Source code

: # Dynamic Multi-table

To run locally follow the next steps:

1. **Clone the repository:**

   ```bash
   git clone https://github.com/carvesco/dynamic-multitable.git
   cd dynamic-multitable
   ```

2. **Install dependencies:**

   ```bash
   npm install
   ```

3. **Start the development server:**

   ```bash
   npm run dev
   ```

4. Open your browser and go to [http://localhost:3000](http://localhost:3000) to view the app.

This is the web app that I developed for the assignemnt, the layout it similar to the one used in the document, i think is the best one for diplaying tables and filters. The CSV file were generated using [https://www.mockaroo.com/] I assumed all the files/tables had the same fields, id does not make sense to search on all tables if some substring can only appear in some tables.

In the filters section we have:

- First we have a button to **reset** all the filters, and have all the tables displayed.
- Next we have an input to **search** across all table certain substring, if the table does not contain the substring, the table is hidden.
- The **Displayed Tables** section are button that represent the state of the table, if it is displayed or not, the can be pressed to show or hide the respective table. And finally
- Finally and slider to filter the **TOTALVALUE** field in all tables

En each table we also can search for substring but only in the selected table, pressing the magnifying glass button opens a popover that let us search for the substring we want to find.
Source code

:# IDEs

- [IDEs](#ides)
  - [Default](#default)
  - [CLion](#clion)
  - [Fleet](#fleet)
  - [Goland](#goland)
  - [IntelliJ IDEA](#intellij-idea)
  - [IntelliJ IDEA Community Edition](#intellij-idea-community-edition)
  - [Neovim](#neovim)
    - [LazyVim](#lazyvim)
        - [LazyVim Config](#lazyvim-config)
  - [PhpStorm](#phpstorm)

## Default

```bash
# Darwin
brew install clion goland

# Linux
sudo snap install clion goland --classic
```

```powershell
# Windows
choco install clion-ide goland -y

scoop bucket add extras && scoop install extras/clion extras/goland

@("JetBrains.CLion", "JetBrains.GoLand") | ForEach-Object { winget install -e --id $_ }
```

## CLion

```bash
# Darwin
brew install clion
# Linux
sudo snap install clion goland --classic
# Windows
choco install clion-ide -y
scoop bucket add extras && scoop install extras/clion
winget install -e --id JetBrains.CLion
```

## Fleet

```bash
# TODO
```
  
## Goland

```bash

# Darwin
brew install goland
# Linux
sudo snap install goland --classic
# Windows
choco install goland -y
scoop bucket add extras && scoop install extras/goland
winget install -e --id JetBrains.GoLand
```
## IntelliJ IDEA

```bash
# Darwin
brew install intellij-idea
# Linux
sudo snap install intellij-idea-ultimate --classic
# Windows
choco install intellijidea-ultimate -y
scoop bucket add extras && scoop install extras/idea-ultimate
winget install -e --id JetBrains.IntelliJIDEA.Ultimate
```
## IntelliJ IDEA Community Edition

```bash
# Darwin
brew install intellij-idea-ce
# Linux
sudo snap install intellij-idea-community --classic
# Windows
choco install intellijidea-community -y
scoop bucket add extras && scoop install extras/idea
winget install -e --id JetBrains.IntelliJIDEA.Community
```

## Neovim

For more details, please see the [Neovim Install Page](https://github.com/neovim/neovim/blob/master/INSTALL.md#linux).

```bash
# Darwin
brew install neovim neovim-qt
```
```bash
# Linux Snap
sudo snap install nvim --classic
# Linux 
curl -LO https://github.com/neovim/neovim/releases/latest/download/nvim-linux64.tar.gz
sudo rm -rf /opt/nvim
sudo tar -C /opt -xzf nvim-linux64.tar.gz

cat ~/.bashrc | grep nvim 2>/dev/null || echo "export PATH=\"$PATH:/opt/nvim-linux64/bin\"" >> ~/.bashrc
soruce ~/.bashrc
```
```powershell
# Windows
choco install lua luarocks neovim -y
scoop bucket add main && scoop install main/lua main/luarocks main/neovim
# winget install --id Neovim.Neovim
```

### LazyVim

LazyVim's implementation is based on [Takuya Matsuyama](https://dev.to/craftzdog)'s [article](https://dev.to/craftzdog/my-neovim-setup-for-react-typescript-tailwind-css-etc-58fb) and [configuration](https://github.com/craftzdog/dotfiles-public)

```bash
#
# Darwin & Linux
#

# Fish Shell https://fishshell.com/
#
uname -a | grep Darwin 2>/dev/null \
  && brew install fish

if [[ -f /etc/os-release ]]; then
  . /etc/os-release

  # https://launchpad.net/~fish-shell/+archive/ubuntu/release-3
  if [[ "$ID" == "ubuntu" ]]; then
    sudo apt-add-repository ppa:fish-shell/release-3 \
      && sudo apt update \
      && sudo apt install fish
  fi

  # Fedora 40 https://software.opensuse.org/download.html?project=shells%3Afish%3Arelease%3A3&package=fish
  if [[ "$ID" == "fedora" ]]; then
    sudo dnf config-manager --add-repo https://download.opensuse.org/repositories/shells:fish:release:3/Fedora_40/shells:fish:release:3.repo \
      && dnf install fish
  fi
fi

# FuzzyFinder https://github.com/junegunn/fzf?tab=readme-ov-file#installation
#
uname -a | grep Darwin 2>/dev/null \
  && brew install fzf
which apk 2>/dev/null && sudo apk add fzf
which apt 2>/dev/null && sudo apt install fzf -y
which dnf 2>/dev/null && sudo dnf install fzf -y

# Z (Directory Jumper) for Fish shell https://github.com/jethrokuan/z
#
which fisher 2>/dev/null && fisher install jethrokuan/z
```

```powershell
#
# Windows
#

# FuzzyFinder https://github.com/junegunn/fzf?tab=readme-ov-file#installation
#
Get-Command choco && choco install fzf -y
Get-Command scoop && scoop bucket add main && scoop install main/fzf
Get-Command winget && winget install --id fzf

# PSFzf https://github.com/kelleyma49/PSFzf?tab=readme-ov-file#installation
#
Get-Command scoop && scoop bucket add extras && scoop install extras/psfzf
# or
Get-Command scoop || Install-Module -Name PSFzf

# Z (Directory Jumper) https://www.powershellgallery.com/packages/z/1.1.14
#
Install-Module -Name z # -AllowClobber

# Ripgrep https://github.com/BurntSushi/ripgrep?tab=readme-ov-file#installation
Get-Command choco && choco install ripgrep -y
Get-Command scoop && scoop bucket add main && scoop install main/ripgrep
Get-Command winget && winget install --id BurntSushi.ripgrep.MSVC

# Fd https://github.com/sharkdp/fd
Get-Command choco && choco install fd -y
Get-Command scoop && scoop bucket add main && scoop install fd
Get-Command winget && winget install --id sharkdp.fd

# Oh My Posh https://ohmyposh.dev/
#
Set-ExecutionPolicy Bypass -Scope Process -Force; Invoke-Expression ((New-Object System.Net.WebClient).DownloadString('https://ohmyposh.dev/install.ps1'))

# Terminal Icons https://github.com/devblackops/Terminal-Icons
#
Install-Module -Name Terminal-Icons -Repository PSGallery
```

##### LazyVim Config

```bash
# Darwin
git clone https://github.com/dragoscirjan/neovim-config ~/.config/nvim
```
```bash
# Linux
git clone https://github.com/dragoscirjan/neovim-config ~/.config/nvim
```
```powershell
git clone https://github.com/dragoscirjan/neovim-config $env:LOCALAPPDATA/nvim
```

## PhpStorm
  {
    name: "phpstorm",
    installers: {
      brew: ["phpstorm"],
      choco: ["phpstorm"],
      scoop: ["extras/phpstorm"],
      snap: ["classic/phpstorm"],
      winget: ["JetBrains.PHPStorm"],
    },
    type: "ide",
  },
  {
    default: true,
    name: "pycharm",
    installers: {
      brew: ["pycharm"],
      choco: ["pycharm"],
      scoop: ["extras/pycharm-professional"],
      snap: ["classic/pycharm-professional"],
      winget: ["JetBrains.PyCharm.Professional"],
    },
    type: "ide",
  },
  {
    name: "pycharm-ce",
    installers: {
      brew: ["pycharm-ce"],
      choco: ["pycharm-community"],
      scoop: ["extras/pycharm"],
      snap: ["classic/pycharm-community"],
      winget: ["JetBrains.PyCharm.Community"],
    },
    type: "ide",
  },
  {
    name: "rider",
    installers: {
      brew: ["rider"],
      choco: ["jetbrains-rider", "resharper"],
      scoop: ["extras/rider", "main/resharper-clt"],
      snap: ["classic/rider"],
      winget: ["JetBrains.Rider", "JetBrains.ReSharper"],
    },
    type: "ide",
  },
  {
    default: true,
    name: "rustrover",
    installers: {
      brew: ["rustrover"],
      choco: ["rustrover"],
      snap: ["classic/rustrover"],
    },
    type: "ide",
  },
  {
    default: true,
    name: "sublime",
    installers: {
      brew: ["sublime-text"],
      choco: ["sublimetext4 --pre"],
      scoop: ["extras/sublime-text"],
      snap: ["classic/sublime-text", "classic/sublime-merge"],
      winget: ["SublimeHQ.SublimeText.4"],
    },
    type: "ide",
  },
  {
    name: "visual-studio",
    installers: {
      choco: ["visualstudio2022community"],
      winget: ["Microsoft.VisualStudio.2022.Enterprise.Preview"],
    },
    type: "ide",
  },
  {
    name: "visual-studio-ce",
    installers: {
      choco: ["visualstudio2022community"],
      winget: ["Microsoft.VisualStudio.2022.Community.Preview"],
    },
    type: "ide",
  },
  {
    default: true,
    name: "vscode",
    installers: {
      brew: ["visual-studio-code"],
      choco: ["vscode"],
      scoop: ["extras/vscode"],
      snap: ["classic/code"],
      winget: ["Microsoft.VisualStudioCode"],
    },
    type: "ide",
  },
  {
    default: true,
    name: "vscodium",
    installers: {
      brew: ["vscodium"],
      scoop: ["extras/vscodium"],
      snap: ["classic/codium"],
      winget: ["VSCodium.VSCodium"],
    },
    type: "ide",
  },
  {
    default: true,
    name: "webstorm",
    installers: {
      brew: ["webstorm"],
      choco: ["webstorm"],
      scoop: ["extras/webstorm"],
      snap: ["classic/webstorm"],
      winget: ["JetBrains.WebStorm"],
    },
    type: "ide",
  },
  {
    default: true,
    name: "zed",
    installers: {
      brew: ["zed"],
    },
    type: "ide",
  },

# # # #

### [Work required]
Where the string "substring" occurs in a line above, count that line, and report solely the final figure.

### [Answer to this problem]
3